A un anno di distanza da "Gentleman", il rapper si conferma il migliore nel suo campo. Senza dover più dimostrare niente a nessuno

Gué Pequeno

Mentre tutti i rapper over 30 perdono il sonno per l’incubo di scomparire, spazzati via dal tornado da hit parade dei ventenni trapper, Gué passa le sue notti di eccessi nel club privé di chi non deve dimostrare più niente a nessuno. Cosimo è uno spaccone, vero, ma sa fare un disco da numero 1 – senza pari nel genere in Italia – con l’umiltà dell’artigiano che cesella ogni barra di ogni brano e con la maniacale professionalità – un po’ Kanye West in questo – di chi sa che la trap (per come la intendiamo) è già roba vecchia, e così cuce la nuova collezione “alta moda” del rap italiano con idee musicali tanto inedite quanto destinate a immediato successo.

Insomma, c’è del mestiere in Sinatra, sicuramente il miglior disco di Gué Pequeno per il flow quasi “autoritario” con cui domina ogni canzone (la voce trova finalmente la velocità e la tonalità di crociera perfetta, cosa rarissima, solo lui e Fibra in Italia hanno questo controllo) e per la naturalezza – la swagghezza, potremmo dire – con cui rende pop e contemporanea la complessità di stili e mondi da cui attinge, dal latin ad Atlanta passando per l’hip hop old school e l’indie rap. È un disco di “tutte hit”, sia chiaro, ma tra le nostre preferite ve ne segnaliamo tre: l’inno romantic rap 2% con Frah Quintale, esempio di come un semplice featuring possa diventare una potentissima canzone a due voci; lo statement street Bastardi Senza Gloria (insieme a un super Noyz Narcos), termometro di quanto la qualità di scrittura – rap, poetica e cinematografica insieme – di Cosimo Fini sia cresciuta, lavorando su un vocabolario homemade che si porta dietro dai Club Dogo e che tutti cercano invano di copiare (“Nella vita mai date risposte giuste/vengo dalla guida laterale sul Booster/alla tua festa arrivo con i killer e i pusher”); terza e non ultimo nostro pezzo preferito è Babysitter, quasi un ironico esercizio di stile in cui Gué ci e si ricorda che il rap è intrattenimento, sofisticato e cazzone al tempo stesso.

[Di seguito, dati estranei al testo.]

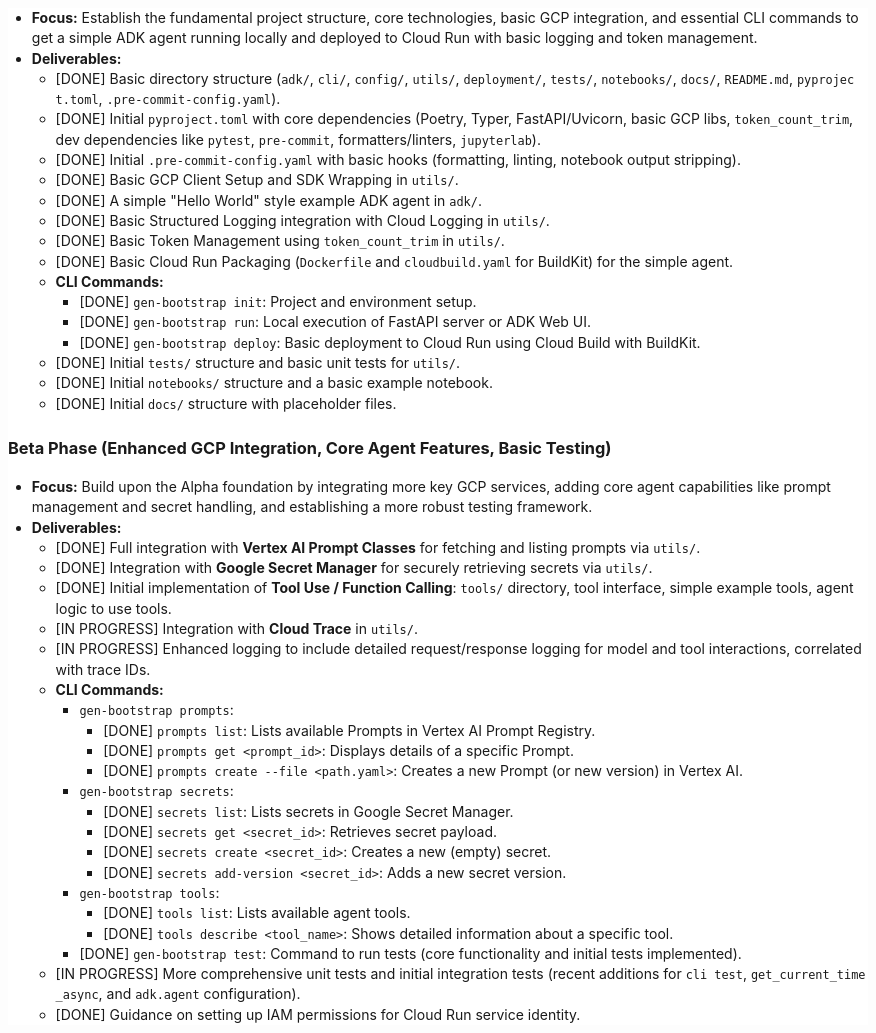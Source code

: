 *   **Focus:** Establish the fundamental project structure, core technologies, basic GCP integration, and essential CLI commands to get a simple ADK agent running locally and deployed to Cloud Run with basic logging and token management.
*   **Deliverables:**
    *   [DONE] Basic directory structure (`adk/`, `cli/`, `config/`, `utils/`, `deployment/`, `tests/`, `notebooks/`, `docs/`, `README.md`, `pyproject.toml`, `.pre-commit-config.yaml`).
    *   [DONE] Initial `pyproject.toml` with core dependencies (Poetry, Typer, FastAPI/Uvicorn, basic GCP libs, `token_count_trim`, dev dependencies like `pytest`, `pre-commit`, formatters/linters, `jupyterlab`).
    *   [DONE] Initial `.pre-commit-config.yaml` with basic hooks (formatting, linting, notebook output stripping).
    *   [DONE] Basic GCP Client Setup and SDK Wrapping in `utils/`.
    *   [DONE] A simple "Hello World" style example ADK agent in `adk/`.
    *   [DONE] Basic Structured Logging integration with Cloud Logging in `utils/`.
    *   [DONE] Basic Token Management using `token_count_trim` in `utils/`.
    *   [DONE] Basic Cloud Run Packaging (`Dockerfile` and `cloudbuild.yaml` for BuildKit) for the simple agent.
    *   **CLI Commands:**
        *   [DONE] `gen-bootstrap init`: Project and environment setup.
        *   [DONE] `gen-bootstrap run`: Local execution of FastAPI server or ADK Web UI.
        *   [DONE] `gen-bootstrap deploy`: Basic deployment to Cloud Run using Cloud Build with BuildKit.
    *   [DONE] Initial `tests/` structure and basic unit tests for `utils/`.
    *   [DONE] Initial `notebooks/` structure and a basic example notebook.
    *   [DONE] Initial `docs/` structure with placeholder files.

### Beta Phase (Enhanced GCP Integration, Core Agent Features, Basic Testing)

*   **Focus:** Build upon the Alpha foundation by integrating more key GCP services, adding core agent capabilities like prompt management and secret handling, and establishing a more robust testing framework.
*   **Deliverables:**
    *   [DONE] Full integration with **Vertex AI Prompt Classes** for fetching and listing prompts via `utils/`.
    *   [DONE] Integration with **Google Secret Manager** for securely retrieving secrets via `utils/`.
    *   [DONE] Initial implementation of **Tool Use / Function Calling**: `tools/` directory, tool interface, simple example tools, agent logic to use tools.
    *   [IN PROGRESS] Integration with **Cloud Trace** in `utils/`.
    *   [IN PROGRESS] Enhanced logging to include detailed request/response logging for model and tool interactions, correlated with trace IDs.
    *   **CLI Commands:**
        *   `gen-bootstrap prompts`:
            *   [DONE] `prompts list`: Lists available Prompts in Vertex AI Prompt Registry.
            *   [DONE] `prompts get <prompt_id>`: Displays details of a specific Prompt.
            *   [DONE] `prompts create --file <path.yaml>`: Creates a new Prompt (or new version) in Vertex AI.
        *   `gen-bootstrap secrets`:
            *   [DONE] `secrets list`: Lists secrets in Google Secret Manager.
            *   [DONE] `secrets get <secret_id>`: Retrieves secret payload.
            *   [DONE] `secrets create <secret_id>`: Creates a new (empty) secret.
            *   [DONE] `secrets add-version <secret_id>`: Adds a new secret version.
        *   `gen-bootstrap tools`:
            *   [DONE] `tools list`: Lists available agent tools.
            *   [DONE] `tools describe <tool_name>`: Shows detailed information about a specific tool.
        *   [DONE] `gen-bootstrap test`: Command to run tests (core functionality and initial tests implemented).
    *   [IN PROGRESS] More comprehensive unit tests and initial integration tests (recent additions for `cli test`, `get_current_time_async`, and `adk.agent` configuration).
    *   [DONE] Guidance on setting up IAM permissions for Cloud Run service identity.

Ah dimenticavo, in Sinatra ci stanno pure un pezzo con Sfera Ebbasta (Borsello) e uno con Capo Plaza (Trap Phone), i re delle classifiche del 2018. E saranno le due canzoni del disco che gireranno di più nell’hype parade ai tempi dello streaming di massa: chissà quante delle migliaia di ascoltatori si accorgeranno che “la freschezza del ventenne” è quella di Gué e non degli altri due, ancora un po’ acerbi per competere ad armi (e flow) pari con il più bravo, pure a trappare.